I jumped ship to Linux when Win 7 died, cause I'd rather be fucked by a rusty fencepost than be forced to use 10, and 11 is right out.
Looking to move an older Windows 7 laptop to Linux this week, any suggestions? Feels like there’s so much.
I've been doing the same thing, trying out distros on an old laptop in anticipation of moving all my machines over to Linux.
Linux Mint is by far the most popular for noobs on older hardware, has a clean if simple interface, and will run on tiny amounts of RAM, so if you have no other suggestions and don't know much about Linux, I'd say start there.

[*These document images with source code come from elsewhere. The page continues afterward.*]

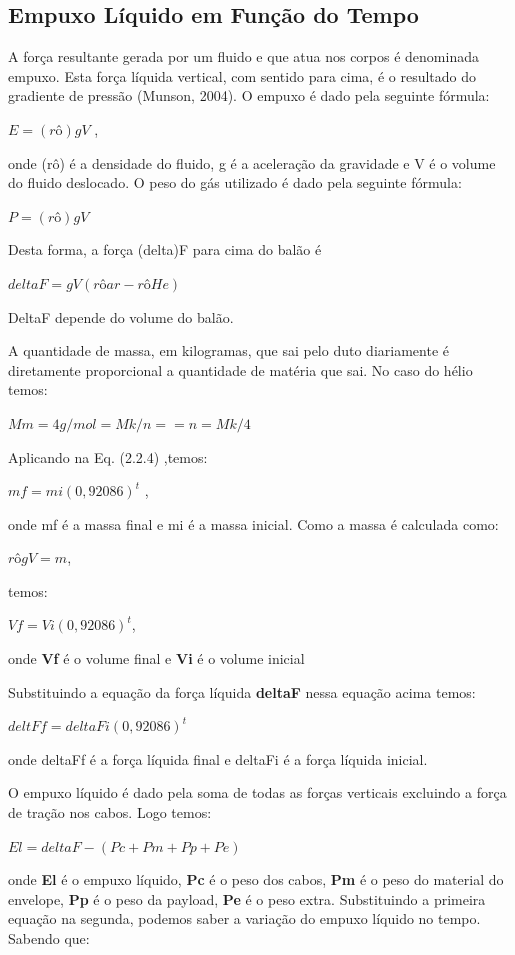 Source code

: \subsection{Empuxo Líquido em Função do Tempo} %
\label{sub:empuxo_l_quido_em_fun_o_do_tempo}

	A força resultante gerada por um  fluido e que atua nos corpos é denominada empuxo. Esta força líquida vertical, com sentido para cima, é o resultado do gradiente de pressão (Munson, 2004). O empuxo é dado pela seguinte fórmula:

	$E = (rô)gV$ ,

	onde (rô) é a densidade do fluido, g é a aceleração da gravidade e V é o volume do fluido deslocado.
	O peso do gás utilizado é dado pela seguinte fórmula:

	$P = (rô)g V$

	Desta forma, a força (delta)F para cima do balão é

	$deltaF =  g V (rôar - rôHe)$

	DeltaF depende do volume do balão.

	 A quantidade de massa, em kilogramas, que sai pelo duto diariamente é diretamente proporcional a quantidade de matéria que sai. No caso do hélio temos:

		 $Mm = 4g/mol = Mk/n   == n = Mk/4$

	Aplicando na Eq. (2.2.4) ,temos:

	$mf = mi (0,92086)^t$ ,

	 onde mf é a massa final e mi é a massa inicial.
	Como a massa é calculada como:

	$rô g V = m$,

	temos:

	$Vf = Vi (0,92086)^t$,

	 onde \textbf{Vf} é o volume final e \textbf{Vi} é o volume inicial

	Substituindo a equação da força líquida \textbf{deltaF} nessa equação acima temos:


	$deltFf = deltaFi(0,92086)^t$

	onde deltaFf é a força líquida final e deltaFi é a força líquida inicial.

	 O empuxo líquido é dado pela soma de todas as forças verticais excluindo a força de tração nos cabos. Logo temos:

	$El = deltaF - ( Pc + Pm + Pp+Pe)$

	onde \textbf{El} é o empuxo líquido, \textbf{Pc} é o peso dos cabos, \textbf{Pm} é o peso do material do envelope, \textbf{Pp} é o peso da payload, \textbf{Pe} é o peso extra.
	Substituindo a primeira equação na segunda, podemos saber a variação do empuxo líquido no tempo. Sabendo que:

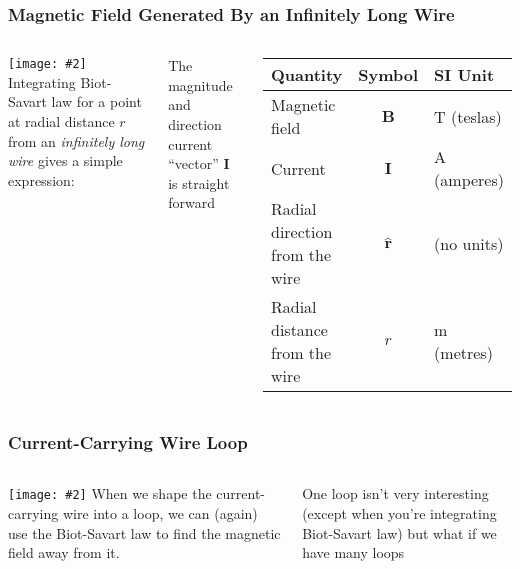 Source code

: \documentclass[12pt,aspectratio=169]{beamer}
\newcommand{\pic}[2]{\texttt{[image: \#2]}}
\newcommand{\mb}[1]{\mathbf{#1}}
\newcommand{\eq}[2]{\vspace{#1}{\Large\begin{displaymath}#2\end{displaymath}}}
\begin{document}
\begin{frame}
  \frametitle{Magnetic Field Generated By an Infinitely Long Wire}
  \begin{columns}
    \pic{1}{magcur2.png}
    Integrating Biot-Savart law for a point at radial distance $r$ from an
    \emph{infinitely long wire} gives a simple expression:

    \eq{-.35in}{
      \boxed{\mb{B}=\frac{\mu_0(\mb{I}\times\mb{\hat{r})}}{2\pi r}}
      \quad\text{or}\quad
      \boxed{B=\frac{\mu_0I}{2\pi r}}
    }

    \vspace{-.15in}The magnitude and direction current ``vector'' $\mb{I}$ is
    straight forward

    \vspace{-.3in}
    \begin{center}
      \begin{tabular}{l|c|l}
        \rowcolor{pink}
        \textbf{Quantity} & \textbf{Symbol} & \textbf{SI Unit} \\ \hline
        Magnetic field      & $\mb{B}$ & \si{T} (teslas)\\
        Current             & $\mb{I}$ & \si{A} (amperes)\\
        Radial direction from the wire & $\mb{\hat{r}}$ & (no units)\\
        Radial distance from the wire  & $r$            & \si{m} (metres)\\
      \end{tabular}
    \end{center}
  \end{columns}
\end{frame}


\begin{frame}
  \frametitle{Current-Carrying Wire Loop}
  \begin{columns}
    \pic{1}{curloo.png}
    When we shape the current-carrying wire into a loop, we can (again) use
    the Biot-Savart law to find the magnetic field away from it.

    \vspace{.2in}
    One loop isn't very interesting (except when you're integrating Biot-Savart
    law) but what if we have many loops
  \end{columns}
\end{frame}
\end{document}
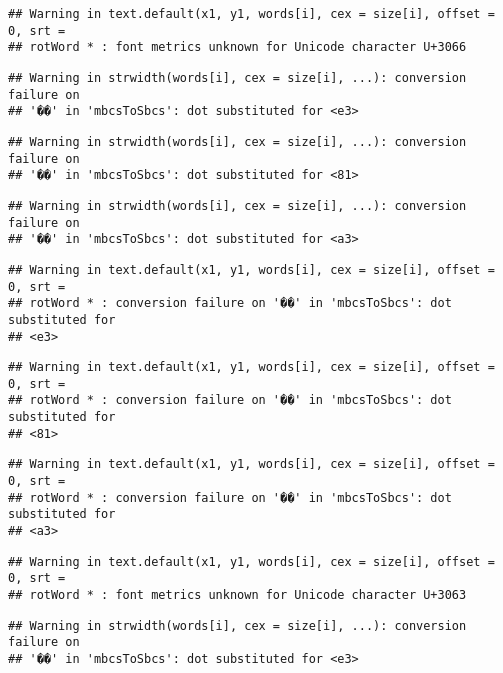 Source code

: \documentclass[]{article}
\begin{document}
\begin{verbatim}
## Warning in text.default(x1, y1, words[i], cex = size[i], offset = 0, srt =
## rotWord * : font metrics unknown for Unicode character U+3066
\end{verbatim}

\begin{verbatim}
## Warning in strwidth(words[i], cex = size[i], ...): conversion failure on
## '��' in 'mbcsToSbcs': dot substituted for <e3>
\end{verbatim}

\begin{verbatim}
## Warning in strwidth(words[i], cex = size[i], ...): conversion failure on
## '��' in 'mbcsToSbcs': dot substituted for <81>
\end{verbatim}

\begin{verbatim}
## Warning in strwidth(words[i], cex = size[i], ...): conversion failure on
## '��' in 'mbcsToSbcs': dot substituted for <a3>
\end{verbatim}

\begin{verbatim}
## Warning in text.default(x1, y1, words[i], cex = size[i], offset = 0, srt =
## rotWord * : conversion failure on '��' in 'mbcsToSbcs': dot substituted for
## <e3>
\end{verbatim}

\begin{verbatim}
## Warning in text.default(x1, y1, words[i], cex = size[i], offset = 0, srt =
## rotWord * : conversion failure on '��' in 'mbcsToSbcs': dot substituted for
## <81>
\end{verbatim}

\begin{verbatim}
## Warning in text.default(x1, y1, words[i], cex = size[i], offset = 0, srt =
## rotWord * : conversion failure on '��' in 'mbcsToSbcs': dot substituted for
## <a3>
\end{verbatim}

\begin{verbatim}
## Warning in text.default(x1, y1, words[i], cex = size[i], offset = 0, srt =
## rotWord * : font metrics unknown for Unicode character U+3063
\end{verbatim}

\begin{verbatim}
## Warning in strwidth(words[i], cex = size[i], ...): conversion failure on
## '��' in 'mbcsToSbcs': dot substituted for <e3>
\end{verbatim}
\end{document}
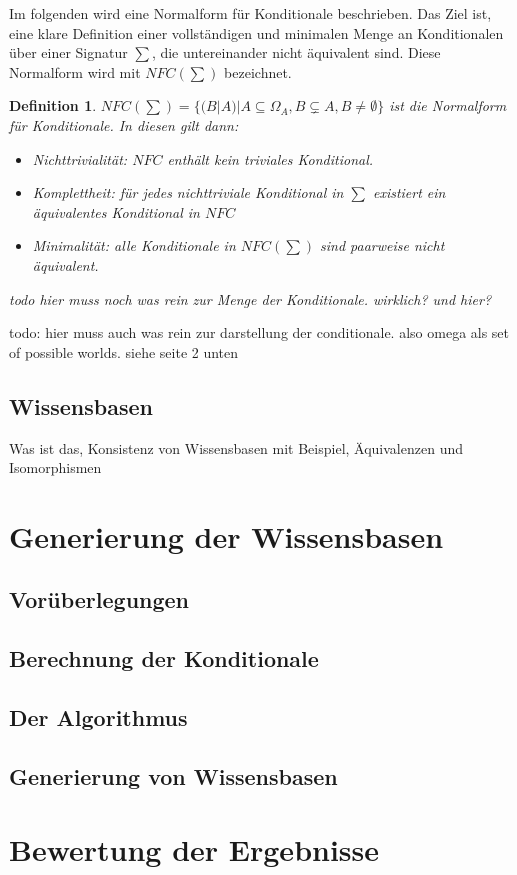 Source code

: \documentclass[12pt,a4paper]{article}
\newtheorem{theorem}{Definition}
\begin{document}
Im folgenden wird eine Normalform für Konditionale beschrieben. Das Ziel ist, eine klare Definition einer vollständigen und minimalen  Menge an Konditionalen über einer Signatur $\sum$, die untereinander nicht äquivalent sind. Diese Normalform wird mit $NFC(\sum)$ bezeichnet.
\begin{theorem}
$NFC(\sum) = \{(B|A)|A \subseteq
 \Omega_A, B \subsetneq A, B \neq \emptyset \}$ ist die Normalform für Konditionale. In diesen gilt dann:
 \begin{itemize}
\item{Nichttrivialität: $NFC$ enthält kein triviales Konditional.}
\item{Komplettheit: für jedes nichttriviale Konditional in $\sum$ existiert ein äquivalentes Konditional in $NFC$ }
\item{Minimalität: alle Konditionale in $NFC(\sum)$ sind paarweise nicht äquivalent.}
  \end{itemize}
 todo hier muss noch was rein zur Menge der Konditionale. wirklich? und hier?
\end{theorem}
todo: hier muss auch was rein zur darstellung der conditionale. also omega als set of possible worlds. siehe seite 2 unten
\subsection{Wissensbasen}
Was ist das, Konsistenz von Wissensbasen mit Beispiel, Äquivalenzen und Isomorphismen
\section{Generierung der Wissensbasen}
\subsection{Vorüberlegungen}
\subsection{Berechnung der Konditionale}
\subsection{Der Algorithmus}
\subsection{Generierung von Wissensbasen}
\section{Bewertung der Ergebnisse}

\newpage

 
\end{document}
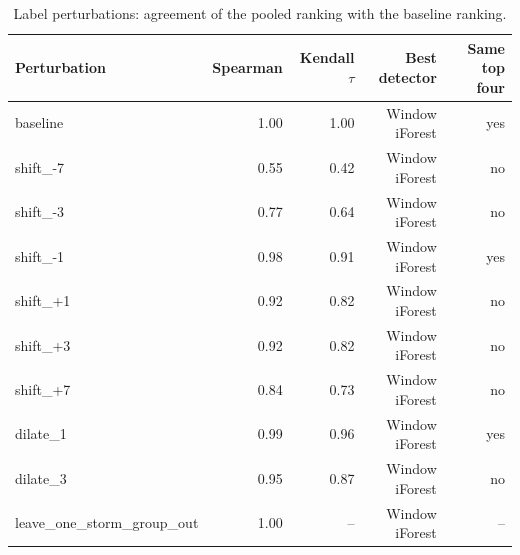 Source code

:\begin{table}[t]
\centering
\small
\begin{tabular}{lrrrr}
\toprule
Perturbation & Spearman & Kendall $\tau$ & Best detector & Same top four \\
\midrule
baseline & 1.00 & 1.00 & Window iForest & yes \\
shift\_-7 & 0.55 & 0.42 & Window iForest & no \\
shift\_-3 & 0.77 & 0.64 & Window iForest & no \\
shift\_-1 & 0.98 & 0.91 & Window iForest & yes \\
shift\_+1 & 0.92 & 0.82 & Window iForest & no \\
shift\_+3 & 0.92 & 0.82 & Window iForest & no \\
shift\_+7 & 0.84 & 0.73 & Window iForest & no \\
dilate\_1 & 0.99 & 0.96 & Window iForest & yes \\
dilate\_3 & 0.95 & 0.87 & Window iForest & no \\
leave\_one\_storm\_group\_out & 1.00 & -- & Window iForest & -- \\
\bottomrule
\end{tabular}
\caption{Label perturbations: agreement of the pooled ranking with the baseline ranking.}
\label{tab:step10-perturb}
\end{table} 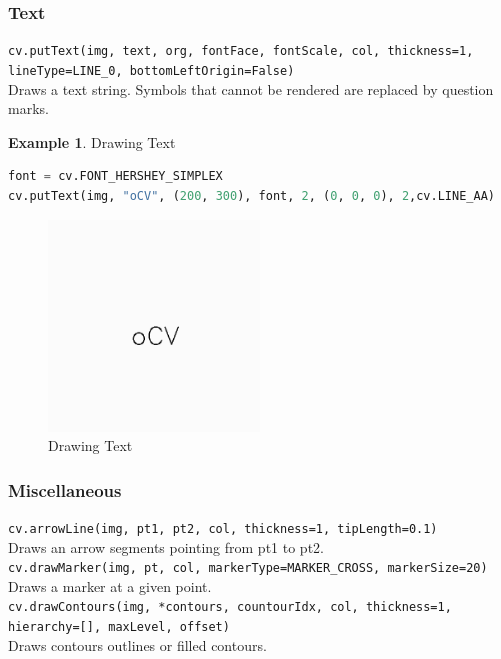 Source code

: \documentclass{article}
\theoremstyle{definition}
\newtheorem{ex}{Example}[subsection]
\theoremstyle{remark}
\newcommand{\func}[2]{\noindent\lstinline{#1}\\#2}
\begin{document}
\subsubsection{Text}

\func{cv.putText(img, text, org, fontFace, fontScale, col, thickness=1, lineType=LINE_0, bottomLeftOrigin=False)}{Draws a text string. Symbols that cannot be rendered are replaced by question marks.}

\begin{ex} Drawing Text
\begin{lstlisting}[language=Python]
font = cv.FONT_HERSHEY_SIMPLEX
cv.putText(img, "oCV", (200, 300), font, 2, (0, 0, 0), 2,cv.LINE_AA)
\end{lstlisting}
\begin{figure}[h!]
    \centering
    \includegraphics[width=0.5\textwidth]{opencv_text}
    \caption{Drawing Text}
    \label{fig:ocv_drw_txt}
\end{figure}
\end{ex}

\subsubsection{Miscellaneous}

\func{cv.arrowLine(img, pt1, pt2, col, thickness=1, tipLength=0.1)}{Draws an arrow segments pointing from pt1 to pt2.\\}

\func{cv.drawMarker(img, pt, col, markerType=MARKER_CROSS, markerSize=20)}{Draws a marker at a given point.\\}

\func{cv.drawContours(img, *contours, countourIdx, col, thickness=1, hierarchy=[], maxLevel, offset)}{Draws contours outlines or filled contours.\\}


\break
\end{document}
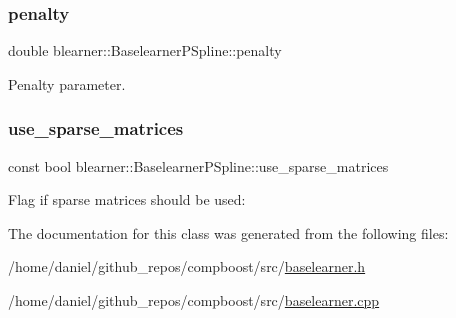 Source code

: \subsubsection{\texorpdfstring{penalty}{penalty}}
{\footnotesize\ttfamily double blearner\+::\+Baselearner\+P\+Spline\+::penalty\hspace{0.3cm}{\ttfamily [private]}}



Penalty parameter. 

\mbox{\label{classblearner_1_1_baselearner_p_spline_abc38580ee231aa0173fdea22bb9b2283}} 
\subsubsection{\texorpdfstring{use\+\_\+sparse\+\_\+matrices}{use\_sparse\_matrices}}
{\footnotesize\ttfamily const bool blearner\+::\+Baselearner\+P\+Spline\+::use\+\_\+sparse\+\_\+matrices\hspace{0.3cm}{\ttfamily [private]}}



Flag if sparse matrices should be used\+: 



The documentation for this class was generated from the following files\+:\begin{DoxyCompactItemize}
\item 
/home/daniel/github\+\_\+repos/compboost/src/\hyperlink{baselearner_8h}{baselearner.\+h}\item 
/home/daniel/github\+\_\+repos/compboost/src/\hyperlink{baselearner_8cpp}{baselearner.\+cpp}\end{DoxyCompactItemize}

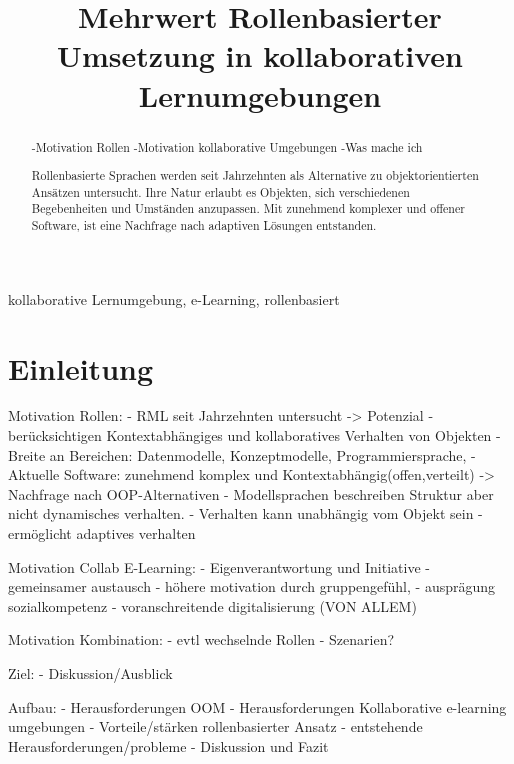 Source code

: \documentclass[conference]{IEEEtran}
\begin{document}
\title{Mehrwert Rollenbasierter Umsetzung in kollaborativen Lernumgebungen\\}


\author{
}



\maketitle

\begin{abstract}
-Motivation Rollen 
-Motivation kollaborative Umgebungen
-Was mache ich 

Rollenbasierte Sprachen werden seit Jahrzehnten als Alternative zu objektorientierten Ansätzen untersucht. Ihre Natur erlaubt es Objekten, sich verschiedenen Begebenheiten und Umständen anzupassen. Mit zunehmend komplexer und offener Software, ist eine Nachfrage nach adaptiven Lösungen entstanden. 
\end{abstract}

\begin{IEEEkeywords}
kollaborative Lernumgebung, e-Learning, rollenbasiert
\end{IEEEkeywords}

\section{Einleitung}
Motivation Rollen:
- RML seit Jahrzehnten untersucht -> Potenzial
- berücksichtigen Kontextabhängiges und kollaboratives Verhalten von Objekten
- Breite an Bereichen: Datenmodelle, Konzeptmodelle, Programmiersprache,
- Aktuelle Software: zunehmend komplex und Kontextabhängig(offen,verteilt) -> Nachfrage nach OOP-Alternativen
- Modellsprachen beschreiben Struktur aber nicht dynamisches verhalten.
- Verhalten kann unabhängig vom Objekt sein
- ermöglicht adaptives verhalten

Motivation  Collab E-Learning:
- Eigenverantwortung und Initiative
- gemeinsamer austausch
- höhere motivation durch gruppengefühl, 
- ausprägung sozialkompetenz
- voranschreitende digitalisierung (VON ALLEM) 

Motivation Kombination:
- evtl wechselnde Rollen
- Szenarien? 

Ziel:
- Diskussion/Ausblick

Aufbau:
- Herausforderungen OOM
- Herausforderungen Kollaborative e-learning umgebungen
- Vorteile/stärken rollenbasierter Ansatz
- entstehende Herausforderungen/probleme
- Diskussion und Fazit
\end{document}
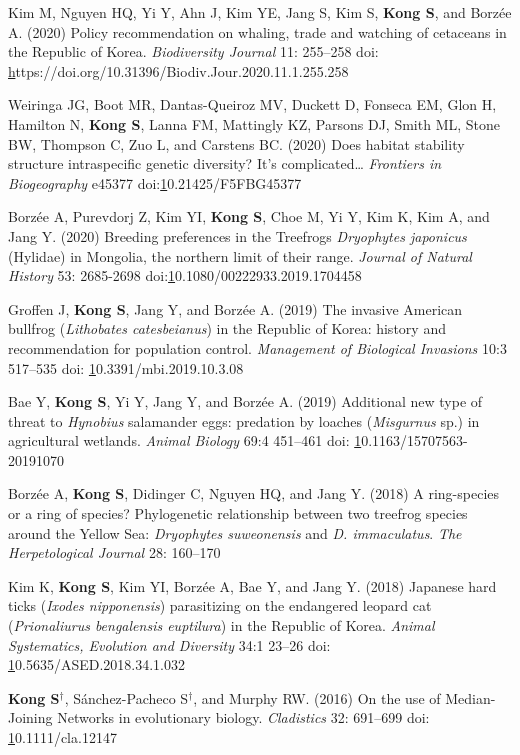 \documentclass[11pt]{article}
\begin{document}
\begin{etaremune}
\item Kim M, Nguyen HQ, Yi Y, Ahn J, Kim YE, Jang S, Kim S, \textbf{Kong S}, and Borzée A. (2020) Policy recommendation on whaling, trade and watching of cetaceans in the Republic of Korea. \textit{Biodiversity Journal} 11: 255–258 doi: \href{https://doi.org/10.31396/Biodiv.Jour.2020.11.1.255.258}https://doi.org/10.31396/Biodiv.Jour.2020.11.1.255.258
\item Weiringa JG, Boot MR,  Dantas-Queiroz MV, Duckett D, Fonseca EM, Glon H, Hamilton N, \textbf{Kong S}, Lanna FM, Mattingly KZ, Parsons DJ, Smith ML, Stone BW, Thompson C, Zuo L, and Carstens BC. (2020) Does habitat stability structure intraspecific genetic diversity? It’s complicated… \textit{Frontiers in Biogeography} e45377 doi:\href{https://doi.org/10.21425/F5FBG45377}10.21425/F5FBG45377
\item Borzée A, Purevdorj Z, Kim YI, \textbf{Kong S}, Choe M, Yi Y, Kim K, Kim A, and Jang Y. (2020) Breeding preferences in the Treefrogs \textit{Dryophytes japonicus} (Hylidae) in Mongolia, the northern limit of their range. \textit{Journal of Natural History} 53: 2685-2698 doi:\href{10.1080/00222933.2019.1704458}10.1080/00222933.2019.1704458
\item Groffen J, \textbf{Kong S}, Jang Y, and Borzée A. (2019) The invasive American bullfrog (\textit{Lithobates catesbeianus}) in the Republic of Korea: history and recommendation for population control. \textit{Management of Biological Invasions} 10:3 517–535 doi: \href{10.3391/mbi.2019.10.3.08}10.3391/mbi.2019.10.3.08
\item Bae Y, \textbf{Kong S}, Yi Y, Jang Y, and Borzée A. (2019) Additional new type of threat to \textit{Hynobius} salamander eggs: predation by loaches (\textit{Misgurnus} sp.) in agricultural wetlands. \textit{Animal Biology} 69:4 451–461 doi: \href{https://doi.org/10.1163/15707563-20191070}10.1163/15707563-20191070
\item Borzée A,\textbf{ Kong S}, Didinger C, Nguyen HQ, and Jang Y. (2018) A ring-species or a ring of species? Phylogenetic relationship between two treefrog species around the Yellow Sea: \textit{Dryophytes suweonensis }and \textit{D. immaculatus}. \textit{The Herpetological Journal} 28: 160–170 
\item Kim K, \textbf{Kong S}, Kim YI, Borzée A, Bae Y, and Jang Y. (2018) Japanese hard ticks (\textit{Ixodes nipponensis}) parasitizing on the endangered leopard cat (\textit{Prionaliurus bengalensis euptilura}) in the Republic of Korea. \textit{Animal Systematics, Evolution and Diversity} 34:1 23–26 doi: \href{10.5635/ASED.2018.34.1.032}10.5635/ASED.2018.34.1.032
\item \textbf{Kong S}{$^\dag$}, Sánchez-Pacheco S{$^\dag$}, and Murphy RW. (2016) On the use of Median-Joining Networks in evolutionary biology. \textit{Cladistics} 32: 691–699 doi: \href{https://doi.org/10.1111/cla.12147}10.1111/cla.12147

\end{etaremune}
\end{document}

Linux Mint is not Ubuntu, but based on it, so there's a lot of support. As a Windows and Mac user I found the Linux Mint "Cinnamon" desktop environment easy enough to navigate, it's solid in terms of broad hardware support, and there are a LOT of resources if you have questions, want to watch a tutorial, or need a helping hand, all pluses for a noob. (And I don't think I had to touch the command line once, when I had it installed: bonus.)
But the cool thing is that most Linux distros have a "LiveUSB" install, meaning that you can load the .iso of your choice onto a 4GB USB drive, boot off the USB, and take the hardware for a spin without installing anything. LiveUSB means you can try as many distros as you like until you get tired of making USB drives, and all for free.
Somebody else here suggested "Ubuntu" to you without saying another word about it, but there's a lot more to it than that. You still have to pick a desktop environment, for example, and while there's nothing wrong with plain Ubuntu, I honestly don't think that's the most user-friendly distro you could start with.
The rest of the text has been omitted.